Lab 2: Understanding the indexing: possible dimension mismatch problem

Hi, I’m finding it hard to understand a code chunk in lab 2 of week 1 regarding Differencing.

diff_moving_avg_plus_past = series[split_time - 365:-365] + diff_moving_avg
plot_series(time_valid, (x_valid, diff_moving_avg_plus_past))

From the previous code just above this two lines of code, I gathered, that the indexing of diff_moving_avg (for validation) is from 605 to 1460 of the actual series because the code was:

diff_moving_avg = diff_moving_avg[split_time - 365 - 30:]

So dimension of diff_moving_avg is 856.
And now, after doing series[split_time - 365:-365] , we get the index 635 to 1095 of the actual series.

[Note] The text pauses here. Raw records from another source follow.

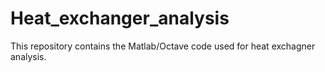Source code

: # Heat_exchanger_analysis

This repository contains the Matlab/Octave code used for heat exchagner analysis.
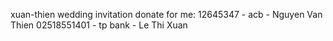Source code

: xuan-thien wedding invitation 
donate for me: 
12645347 - acb - Nguyen Van Thien
02518551401 - tp bank - Le Thi Xuan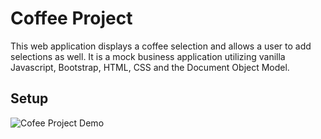 # Coffee Project
This web application displays a coffee selection and allows a user to add selections as well. It is a mock business application utilizing vanilla Javascript, Bootstrap, HTML, CSS and the Document Object Model.

## Setup


![Cofee Project Demo](img/demo.gif)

So dimension of this becomes 460. How adding this two makes sense in terms of aligning dimensions?
It would be really helpful if someone can help me understanding this because without understanding this, I’m at a loss about the differencing concept and can’t attempt the programming assignment. I appreciate any idea I could get. Thanks.

Hi @amp1590

Slicing on both arrays is designed to align their time indices for the validation period, even if the original arrays have different lengths; essentially, only the corresponding 460 values from the differenced moving average are used to match the 460 values from the series slice, ensuring that when they’re added together, each element represents the proper time point in the validation set.

Hope it helps! Feel free to ask if you need further assistance!

Hi @Alireza_Saei , thank you so much for your reply. But isn’t

diff_moving_avg = diff_moving_avg[split_time - 365 - 30:]

is indicating the the index from 605 to 1460 given split_time=1000? Isn’t this for the validation set? There are 1460-605= 805 elements. How does that align with size 460? I am not understanding this. Thank you for your help.

Even though diff_moving_avg appears to have many more elements when sliced from index 605, only the portion that overlaps in time with series[split_time - 365:-365] (which has 460 elements) is used in the addition. This slicing makes sure that the value from 30 days earlier is correctly aligned with the value from 365 days ago.

Hope it helps! Let me know if you have any questions!

Hi @Alireza_Saei , Thank you for your explanation. It got me thinking the mathematical aspect and I finally understood it. I’m sharing my understanding here for future reference in case someone else struggles with this.
The series runs from index 0 to 1460. The diff_series runs from index 0 to 1095 (1460-365 gives 1095). Then the diff_moving_avg runs from index 0 to 1065 (1460-365-30 gives 1065).
Now for the validation set, diff_moving_avg runs from index 605 to 1065 (split_time - 365-30 gives 605). Now 1065-605 = 460 makes perfect sense which aligns with the validation part of the series which is our past data.

Please feel free to let me know if anything seems incorrect about it. Thanks again for your input otherwise I wouldn’t have thought in this way.

You’re welcome! happy to help :raised_hands:

That’s correct! Great job working through the math, and thanks for sharing your understanding

1 Like